* [ASSIGNMENT] Copy from the first line below down to and including the line with "کی صورت میں نظام". Skip the pictures.

* [Rendered images with source text]
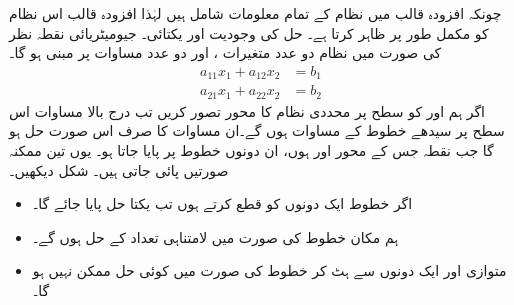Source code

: چونکہ افزودہ قالب میں نظام  کے تمام معلومات شامل ہیں لہٰذا افزودہ قالب اس نظام کو مکمل طور پر ظاہر کرتا ہے۔
\quad حل کی وجودیت اور یکتائی۔ جیومیٹریائی نقطہ نظر\\
 کی صورت میں نظام دو عدد متغیرات ،  اور دو عدد مساوات پر مبنی ہو گا۔
\begin{align*}
a_{11}x_1+a_{12}x_2&=b_1\\
a_{21}x_1+a_{22}x_2&=b_2
\end{align*}
اگر ہم  اور   کو سطح  پر  محددی نظام کا محور  تصور  کریں تب درج بالا مساوات اس سطح پر سیدھے خطوط کے مساوات ہوں گے۔ان مساوات کا صرف اس صورت حل  ہو گا جب نقطہ  جس کے محور  اور  ہوں، ان دونوں خطوط پر پایا جاتا ہو۔ یوں تین ممکنہ صورتیں پائی جاتی ہیں۔ شکل  دیکھیں۔
\begin{itemize}
\item
اگر خطوط ایک دونوں کو قطع کرتے ہوں تب یکتا حل پایا جائے گا۔
\item
ہم مکان خطوط کی صورت میں لامتناہی تعداد کے حل ہوں گے۔
\item
متوازی اور ایک دونوں سے ہٹ کر خطوط کی صورت میں کوئی حل ممکن نہیں ہو گا۔
\end{itemize}
%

* [TASK ANSWER]
Source code

: چونکہ افزودہ قالب میں نظام  کے تمام معلومات شامل ہیں لہٰذا افزودہ قالب اس نظام کو مکمل طور پر ظاہر کرتا ہے۔
\quad حل کی وجودیت اور یکتائی۔ جیومیٹریائی نقطہ نظر\\
 کی صورت میں نظام دو عدد متغیرات ،  اور دو عدد مساوات پر مبنی ہو گا۔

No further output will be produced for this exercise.